Suara.com - Kasus kunker fiktif berawal dari beredarnya surat dari Fraksi PDI Perjuangan yang berisi tentang keraguan Sekretariat Jenderal DPR terkait kunker anggota dewan selama masa reses. Dalam surat disebutkan adanya indikasi potensi kerugian negara sebesar Rp945.465.000.000.
Wakil Ketua Fraksi PDI Perjuangan Hendrawan Supratikno mengatakan surat tersebut diterbitkan untuk menindaklanjuti laporan hasil audit Badan Pemeriksaan Keuangan. Dikatakan, ada laporan keuangan dari kunjungan kerja yang tidak memenuhi syarat dan sulit terverifikasi.
"Jadi apakah (kunker itu) itu bisa dibuktikan atau tidak," kata anggota Komisi XI.
Hendrawan mengakui ada anggota yang memang kurang serius untuk membuat laporan kunjungan kerja. Keraguan bisa dilihat dari sejumlah anggota dewan yang menggunakan foto yang sama untuk memenuhi syarat laporan keuangan.
"Ya orang-orang yang sibuk dan lebih banyak percayakan kegiatannya pada tenaga ahli di lapangan. Karenanya, aktivitas itu menurut audit BPK tidak bisa dipertanggungjawabkan secara keuangan," kata dia.

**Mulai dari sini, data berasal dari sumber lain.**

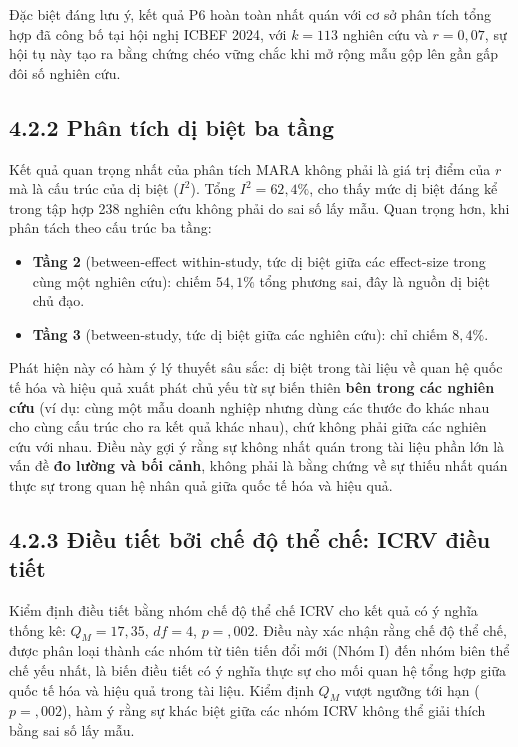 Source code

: \documentclass[
  a4paper,
  13pt]{extreport}
\providecommand{\tightlist}{%
  \setlength{\itemsep}{0pt}\setlength{\parskip}{0pt}}
\begin{document}
Đặc biệt đáng lưu ý, kết quả P6 hoàn toàn nhất quán với cơ sở phân tích
tổng hợp đã công bố tại hội nghị ICBEF 2024, với \(k = 113\) nghiên cứu
và \(r = 0{,}07\), sự hội tụ này tạo ra bằng chứng chéo vững chắc khi mở
rộng mẫu gộp lên gần gấp đôi số nghiên cứu.

\hypertarget{phuxe2n-tuxedch-dux1ecb-biux1ec7t-ba-tux1ea7ng}{%
\subsection{4.2.2 Phân tích dị biệt ba
tầng}\label{phuxe2n-tuxedch-dux1ecb-biux1ec7t-ba-tux1ea7ng}}

Kết quả quan trọng nhất của phân tích MARA không phải là giá trị điểm
của \(r\) mà là cấu trúc của dị biệt (\(I^2\)). Tổng \(I^2 = 62{,}4\%\),
cho thấy mức dị biệt đáng kể trong tập hợp 238 nghiên cứu không phải do
sai số lấy mẫu. Quan trọng hơn, khi phân tách theo cấu trúc ba tầng:

\begin{itemize}
\tightlist
\item
  \textbf{Tầng 2} (between-effect within-study, tức dị biệt giữa các
  effect-size trong cùng một nghiên cứu): chiếm \(54{,}1\%\) tổng phương
  sai, đây là nguồn dị biệt chủ đạo.
\item
  \textbf{Tầng 3} (between-study, tức dị biệt giữa các nghiên cứu): chỉ
  chiếm \(8{,}4\%\).
\end{itemize}

Phát hiện này có hàm ý lý thuyết sâu sắc: dị biệt trong tài liệu về quan
hệ quốc tế hóa và hiệu quả xuất phát chủ yếu từ sự biến thiên
\textbf{bên trong các nghiên cứu} (ví dụ: cùng một mẫu doanh nghiệp
nhưng dùng các thước đo khác nhau cho cùng cấu trúc cho ra kết quả khác
nhau), chứ không phải giữa các nghiên cứu với nhau. Điều này gợi ý rằng
sự không nhất quán trong tài liệu phần lớn là vấn đề \textbf{đo lường và
bối cảnh}, không phải là bằng chứng về sự thiếu nhất quán thực sự trong
quan hệ nhân quả giữa quốc tế hóa và hiệu quả.

\hypertarget{ux111iux1ec1u-tiux1ebft-bux1edfi-chux1ebf-ux111ux1ed9-thux1ec3-chux1ebf-icrv-ux111iux1ec1u-tiux1ebft}{%
\subsection{4.2.3 Điều tiết bởi chế độ thể chế: ICRV điều
tiết}\label{ux111iux1ec1u-tiux1ebft-bux1edfi-chux1ebf-ux111ux1ed9-thux1ec3-chux1ebf-icrv-ux111iux1ec1u-tiux1ebft}}

Kiểm định điều tiết bằng nhóm chế độ thể chế ICRV cho kết quả có ý nghĩa
thống kê: \(Q_M = 17{,}35\), \(df = 4\), \(p = {,}002\). Điều này xác
nhận rằng chế độ thể chế, được phân loại thành các nhóm từ tiên tiến đổi
mới (Nhóm I) đến nhóm biên thể chế yếu nhất, là biến điều tiết có ý
nghĩa thực sự cho mối quan hệ tổng hợp giữa quốc tế hóa và hiệu quả
trong tài liệu. Kiểm định \(Q_M\) vượt ngưỡng tới hạn (\(p = {,}002\)),
hàm ý rằng sự khác biệt giữa các nhóm ICRV không thể giải thích bằng sai
số lấy mẫu.
\end{document}

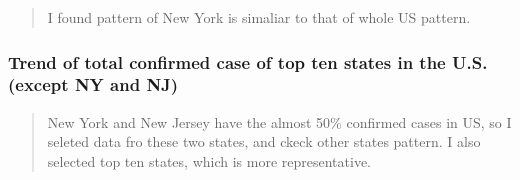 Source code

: \documentclass[12pt,]{article}
\newenvironment{Shaded}{\begin{snugshade}}{\end{snugshade}}
\newcommand{\CommentTok}[1]{\textcolor[rgb]{0.56,0.35,0.01}{\textit{#1}}}
\newcommand{\DataTypeTok}[1]{\textcolor[rgb]{0.13,0.29,0.53}{#1}}
\newcommand{\DecValTok}[1]{\textcolor[rgb]{0.00,0.00,0.81}{#1}}
\newcommand{\KeywordTok}[1]{\textcolor[rgb]{0.13,0.29,0.53}{\textbf{#1}}}
\newcommand{\NormalTok}[1]{#1}
\newcommand{\OperatorTok}[1]{\textcolor[rgb]{0.81,0.36,0.00}{\textbf{#1}}}
\newcommand{\StringTok}[1]{\textcolor[rgb]{0.31,0.60,0.02}{#1}}
\begin{document}
\begin{quote}
I found pattern of New York is simaliar to that of whole US pattern.
\end{quote}

\hypertarget{trend-of-total-confirmed-case-of-top-ten-states-in-the-u.s.-except-ny-and-nj}{%
\subsubsection{Trend of total confirmed case of top ten states in the
U.S. (except NY and
NJ)}\label{trend-of-total-confirmed-case-of-top-ten-states-in-the-u.s.-except-ny-and-nj}}

\begin{quote}
New York and New Jersey have the almost 50\% confirmed cases in US, so I
seleted data fro these two states, and ckeck other states pattern. I
also selected top ten states, which is more representative.
\end{quote}

\begin{Shaded}
\end{Shaded}
\end{document}
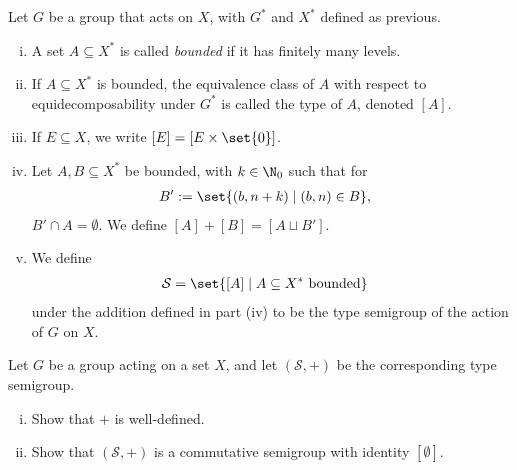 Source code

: \documentclass[10pt]{mypackage}
\begin{document}
  \begin{definition}
    Let $G$ be a group that acts on $X$, with $G^{\ast}$ and $X^{\ast}$ defined as previous.
    \begin{enumerate}[(i)]
      \item A set $A\subseteq X^{\ast}$ is called \textit{bounded} if it has finitely many levels.
      \item If $A\subseteq X^{\ast}$ is bounded, the equivalence class of $A$ with respect to equidecomposability under $G^{\ast}$ is called the type of $A$, denoted $[A]$.
      \item If $E\subseteq X$, we write $[E] = \left[E\times \set{0}\right]$.
      \item Let $A,B\subseteq X^{\ast}$ be bounded, with $k\in \N_0$ such that for
        \begin{align*}
          B' &:= \set{\left(b,n+k\right)\mid \left(b,n\right) \in B},
        \end{align*}
        $B'\cap A = \emptyset$. We define $[A] + [B] = \left[A \sqcup B'\right]$.
      \item We define
        \begin{align*}
          \mathcal{S} &= \set{[A]\mid A\subseteq X^{\ast}\text{ bounded}}
        \end{align*}
        under the addition defined in part (iv) to be the type semigroup of the action of $G$ on $X$.
    \end{enumerate}
  \end{definition}
  \begin{exercise}
    Let $G$ be a group acting on a set $X$, and let $\left(\mathcal{S},+\right)$ be the corresponding type semigroup.
    \begin{enumerate}[(i)]
      \item Show that $+$ is well-defined.
      \item Show that $\left(\mathcal{S},+\right)$ is a commutative semigroup with identity $\left[\emptyset\right]$.
    \end{enumerate}
  \end{exercise}
\end{document}
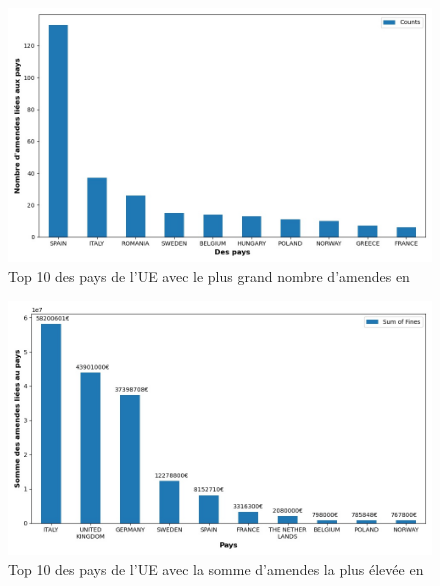 \documentclass[french]{article}
\begin{document}
	\begin{figure}
		[H]\centering\includegraphics[scale=.5]{graphs/top10_countries_year}
		\caption{Top 10 des pays de l'UE avec le plus grand nombre d'amendes en }
	\end{figure}
	\begin{figure}
		[H]\centering\includegraphics[scale=.5]{graphs/top10_countries_year_fines}
		\caption{Top 10 des pays de l'UE avec la somme d'amendes la plus élevée en }
	\end{figure}
\end{document}
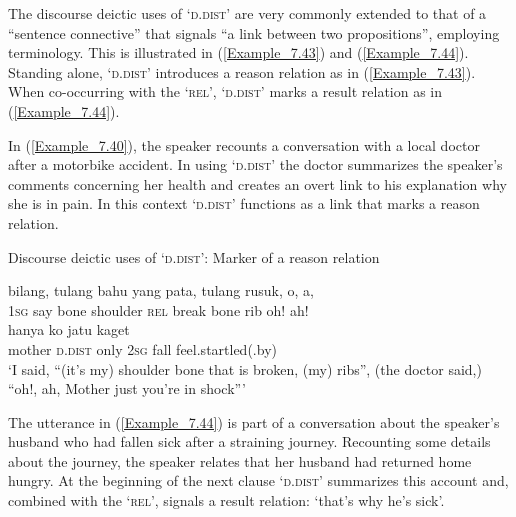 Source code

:{The discourse deictic uses of  ‘\textsc{d.dist}’ are very commonly extended to that of a “sentence connective” that signals “a  link between two propositions”, employing  terminology. This is illustrated in (\ref{Example_7.43}) and (\ref{Example_7.44}). Standing alone,  ‘\textsc{d.dist}’ introduces a reason relation as in (\ref{Example_7.43}). When co-occurring with the   ‘\textsc{rel}’,  ‘\textsc{d.dist}’ marks a result relation as in (\ref{Example_7.44}).



In (\ref{Example_7.40}), the speaker recounts a conversation with a local doctor after a motorbike accident. In using  ‘\textsc{d.dist}’ the doctor summarizes the speaker’s comments concerning her health and creates an overt link to his explanation why she is in pain. In this context  ‘\textsc{d.dist}’ functions as a  link that marks a reason relation.


\begin{styleExampleTitle}
Discourse deictic uses of  ‘\textsc{d.dist}’: Marker of a reason relation
\end{styleExampleTitle}

\ea
\label{Example_7.43}
 {{bilang,}} {{tulang}} {{bahu}} {{yang}} {pata,} {tulang} {rusuk,} {o,} {a,}\\ %
 \textsc{1sg}  {say}  {bone}  {shoulder}  {\textsc{rel}}  break  bone  rib  oh!  ah!\\
  {}  {hanya}  ko  {jatu}  {kaget}\\
 {mother}  {\textsc{d.dist}}  {only}  \textsc{2sg}  {fall}  {feel.startled(.by)}\\
\glt 
‘I said, ``(it’s my) shoulder bone that is broken, (my) ribs'', (the doctor said,) ``oh!, ah, Mother  just  you’re in shock''' \textstyleExampleSource{[081015-005-NP.0048]}
\z



The utterance in (\ref{Example_7.44}) is part of a conversation about the speaker’s husband who had fallen sick after a straining journey. Recounting some details about the journey, the speaker relates that her husband had returned home hungry. At the beginning of the next clause  ‘\textsc{d.dist}’ summarizes this account and, combined with the   ‘\textsc{rel}’, signals a result relation:  ‘that’s why he’s sick’.


}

Itu sebabnya, pada Selasa 10 Mei 2016, pimpinan Fraksi PDI Perjuangan menyurati seluruh anggotanya untuk membuat laporan kunjungan kerja sesuai ketentuan. Laporan harus dilengkapi, kunjungan kerja perorangan masa reses persidangan III tahun sidang 2014-2015, persidangan IV tahun sidang 2014-2015, persidangan I tahun sidang 2015-2016, dan persidangan II tahun sidang 2015-2016.